Entries taken from a collection
┌──

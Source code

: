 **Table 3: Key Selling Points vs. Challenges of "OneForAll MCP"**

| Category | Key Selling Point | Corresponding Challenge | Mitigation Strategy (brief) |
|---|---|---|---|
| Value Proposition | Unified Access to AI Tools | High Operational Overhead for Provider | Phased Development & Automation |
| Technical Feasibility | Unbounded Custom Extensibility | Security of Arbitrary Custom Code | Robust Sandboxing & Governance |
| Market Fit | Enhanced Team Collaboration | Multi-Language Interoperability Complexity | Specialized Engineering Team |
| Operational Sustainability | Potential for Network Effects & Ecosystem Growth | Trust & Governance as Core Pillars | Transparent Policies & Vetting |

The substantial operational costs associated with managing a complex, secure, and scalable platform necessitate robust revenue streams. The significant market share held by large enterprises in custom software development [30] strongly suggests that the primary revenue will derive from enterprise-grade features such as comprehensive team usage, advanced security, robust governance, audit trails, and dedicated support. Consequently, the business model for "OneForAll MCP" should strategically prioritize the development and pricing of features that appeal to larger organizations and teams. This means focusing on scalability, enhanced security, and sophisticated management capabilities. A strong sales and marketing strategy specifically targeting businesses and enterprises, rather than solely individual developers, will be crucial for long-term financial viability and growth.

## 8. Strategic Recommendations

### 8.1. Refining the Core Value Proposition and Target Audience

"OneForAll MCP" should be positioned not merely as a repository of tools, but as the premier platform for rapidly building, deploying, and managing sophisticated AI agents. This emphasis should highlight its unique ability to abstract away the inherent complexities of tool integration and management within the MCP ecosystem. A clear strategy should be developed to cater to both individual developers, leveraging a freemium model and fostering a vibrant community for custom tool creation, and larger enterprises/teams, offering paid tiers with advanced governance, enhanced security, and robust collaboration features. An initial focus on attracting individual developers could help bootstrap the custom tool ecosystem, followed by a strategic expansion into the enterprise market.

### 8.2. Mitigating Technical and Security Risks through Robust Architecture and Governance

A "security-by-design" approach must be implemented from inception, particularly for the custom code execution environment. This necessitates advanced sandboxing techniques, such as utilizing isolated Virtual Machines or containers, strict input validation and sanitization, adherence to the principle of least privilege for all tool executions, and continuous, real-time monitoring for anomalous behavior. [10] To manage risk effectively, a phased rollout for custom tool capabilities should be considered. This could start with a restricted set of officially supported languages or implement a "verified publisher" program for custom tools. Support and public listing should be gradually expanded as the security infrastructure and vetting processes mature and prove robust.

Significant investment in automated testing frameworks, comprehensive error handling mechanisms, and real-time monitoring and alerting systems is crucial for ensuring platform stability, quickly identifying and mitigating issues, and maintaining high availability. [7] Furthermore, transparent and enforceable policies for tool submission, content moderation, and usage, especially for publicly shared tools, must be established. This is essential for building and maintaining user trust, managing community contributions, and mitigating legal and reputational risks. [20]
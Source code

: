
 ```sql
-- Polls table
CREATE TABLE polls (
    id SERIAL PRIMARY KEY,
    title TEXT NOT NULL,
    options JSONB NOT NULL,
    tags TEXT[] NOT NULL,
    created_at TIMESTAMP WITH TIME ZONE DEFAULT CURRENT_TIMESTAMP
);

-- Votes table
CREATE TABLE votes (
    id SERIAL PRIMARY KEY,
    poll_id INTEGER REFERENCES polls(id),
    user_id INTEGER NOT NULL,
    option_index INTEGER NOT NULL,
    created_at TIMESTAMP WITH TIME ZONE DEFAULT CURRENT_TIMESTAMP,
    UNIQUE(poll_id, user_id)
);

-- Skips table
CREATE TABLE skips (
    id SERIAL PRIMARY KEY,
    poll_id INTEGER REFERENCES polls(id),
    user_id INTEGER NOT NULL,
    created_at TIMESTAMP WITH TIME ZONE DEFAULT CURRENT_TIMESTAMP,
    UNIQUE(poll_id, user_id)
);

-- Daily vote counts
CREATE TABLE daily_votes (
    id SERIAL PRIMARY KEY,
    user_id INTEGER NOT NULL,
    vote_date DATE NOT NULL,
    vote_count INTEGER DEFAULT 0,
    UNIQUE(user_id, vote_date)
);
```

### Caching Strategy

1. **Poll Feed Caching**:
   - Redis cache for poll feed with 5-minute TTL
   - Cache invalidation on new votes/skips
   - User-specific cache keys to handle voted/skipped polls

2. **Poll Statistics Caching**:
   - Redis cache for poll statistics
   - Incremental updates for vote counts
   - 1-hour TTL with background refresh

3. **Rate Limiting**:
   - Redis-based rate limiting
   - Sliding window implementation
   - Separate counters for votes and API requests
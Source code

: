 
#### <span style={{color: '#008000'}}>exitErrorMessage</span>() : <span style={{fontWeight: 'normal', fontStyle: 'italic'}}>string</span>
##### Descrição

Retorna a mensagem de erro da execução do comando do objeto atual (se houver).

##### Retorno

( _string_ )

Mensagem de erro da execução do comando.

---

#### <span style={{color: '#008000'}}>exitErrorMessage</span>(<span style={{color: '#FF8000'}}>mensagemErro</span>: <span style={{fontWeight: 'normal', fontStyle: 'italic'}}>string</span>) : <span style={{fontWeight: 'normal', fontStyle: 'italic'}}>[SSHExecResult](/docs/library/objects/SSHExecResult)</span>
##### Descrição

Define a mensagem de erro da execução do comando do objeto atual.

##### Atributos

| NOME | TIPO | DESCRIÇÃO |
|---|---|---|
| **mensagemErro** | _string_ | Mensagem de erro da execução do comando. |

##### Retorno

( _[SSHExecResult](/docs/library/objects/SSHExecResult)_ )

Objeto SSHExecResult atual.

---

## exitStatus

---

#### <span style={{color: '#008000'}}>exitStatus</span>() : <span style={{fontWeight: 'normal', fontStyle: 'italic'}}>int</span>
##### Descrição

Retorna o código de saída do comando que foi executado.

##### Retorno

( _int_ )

└──

*Exercise brief*: In the records above, find each line with the word "fontStyle" and copy it.

*Answer to this problem*:
#### <span style={{color: '#008000'}}>exitErrorMessage</span>() : <span style={{fontWeight: 'normal', fontStyle: 'italic'}}>string</span>
#### <span style={{color: '#008000'}}>exitErrorMessage</span>(<span style={{color: '#FF8000'}}>mensagemErro</span>: <span style={{fontWeight: 'normal', fontStyle: 'italic'}}>string</span>) : <span style={{fontWeight: 'normal', fontStyle: 'italic'}}>[SSHExecResult](/docs/library/objects/SSHExecResult)</span>
#### <span style={{color: '#008000'}}>exitStatus</span>() : <span style={{fontWeight: 'normal', fontStyle: 'italic'}}>int</span>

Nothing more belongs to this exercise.